Peter Dunne was in Austria last month addressing the United Nations on his Psychoactive Substances Bill. Dunne is parading this on the world stage and is right to do so. It is stunning legislation.
Currently, chemists can dream up narcotics combinations that are not illegal. The state issues a temporary ban, which takes about two months. The process begins again. This is a dangerous game that denies consumers the opportunity to buy safe, tested narcotics from a trusted source.
Dunne's solution is heavy-handed but simple. The bill bans anything that causes a psychoactive effect but, if a manufacturer can prove their product has a "low risk of harm", they can obtain a licence to sell it.
I'd prefer the Act read "an acceptable risk of harm" to allow for changing attitudes but this is a dramatic break with the past.

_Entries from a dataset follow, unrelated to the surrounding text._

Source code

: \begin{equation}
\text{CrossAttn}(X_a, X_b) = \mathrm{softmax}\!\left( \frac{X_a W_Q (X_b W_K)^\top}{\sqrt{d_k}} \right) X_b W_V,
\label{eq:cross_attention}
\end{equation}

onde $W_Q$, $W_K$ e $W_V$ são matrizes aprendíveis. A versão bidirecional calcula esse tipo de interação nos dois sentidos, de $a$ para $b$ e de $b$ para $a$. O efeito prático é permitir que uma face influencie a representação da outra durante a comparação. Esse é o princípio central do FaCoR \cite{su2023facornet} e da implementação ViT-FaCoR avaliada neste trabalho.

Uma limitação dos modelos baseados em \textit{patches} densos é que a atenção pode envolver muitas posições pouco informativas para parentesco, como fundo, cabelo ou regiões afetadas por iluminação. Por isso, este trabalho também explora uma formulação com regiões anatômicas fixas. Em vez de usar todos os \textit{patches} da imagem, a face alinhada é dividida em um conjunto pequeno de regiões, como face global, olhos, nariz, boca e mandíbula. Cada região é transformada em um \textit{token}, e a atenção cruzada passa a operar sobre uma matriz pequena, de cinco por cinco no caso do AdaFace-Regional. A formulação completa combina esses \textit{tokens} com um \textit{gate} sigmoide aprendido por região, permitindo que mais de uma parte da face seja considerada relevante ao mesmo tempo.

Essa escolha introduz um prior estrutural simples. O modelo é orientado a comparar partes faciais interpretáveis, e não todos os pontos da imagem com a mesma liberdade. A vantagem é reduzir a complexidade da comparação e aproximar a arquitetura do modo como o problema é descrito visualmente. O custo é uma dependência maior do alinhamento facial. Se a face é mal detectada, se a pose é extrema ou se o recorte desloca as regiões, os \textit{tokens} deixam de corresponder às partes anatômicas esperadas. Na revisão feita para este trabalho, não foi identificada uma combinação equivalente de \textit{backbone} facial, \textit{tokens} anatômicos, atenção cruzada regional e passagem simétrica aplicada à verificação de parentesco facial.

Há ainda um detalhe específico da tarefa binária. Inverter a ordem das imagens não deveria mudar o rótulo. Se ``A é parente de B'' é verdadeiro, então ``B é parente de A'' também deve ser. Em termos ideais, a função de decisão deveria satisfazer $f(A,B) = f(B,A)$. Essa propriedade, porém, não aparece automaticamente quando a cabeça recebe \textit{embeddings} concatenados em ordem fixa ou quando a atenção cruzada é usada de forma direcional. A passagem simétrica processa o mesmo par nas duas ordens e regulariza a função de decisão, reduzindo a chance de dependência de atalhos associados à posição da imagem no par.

Products such as coffee and tobacco are given an exception and drugs covered by the Misuse of Drugs Act are excluded. Manufacturers will need to embark on an onerous, expensive process, involving considerable investment, but once granted approval they will be licensed to sell a narcotic.
The usual copyright law will protect makers. Consumers will have the advantage of buying a safe drug from a trusted supplier.
As a libertarian I object to the sweeping ban on psychotic products but I still admire the logic behind this legislation. Why exclude heroin, though?
Like most opiates, heroin is highly addictive, with a number of negative long-term effects, so it may not pass the low risk of harm criteria, but why should it be excluded automatically? Likewise, cannabis cannot be licensed yet chemical substitutes for it can be.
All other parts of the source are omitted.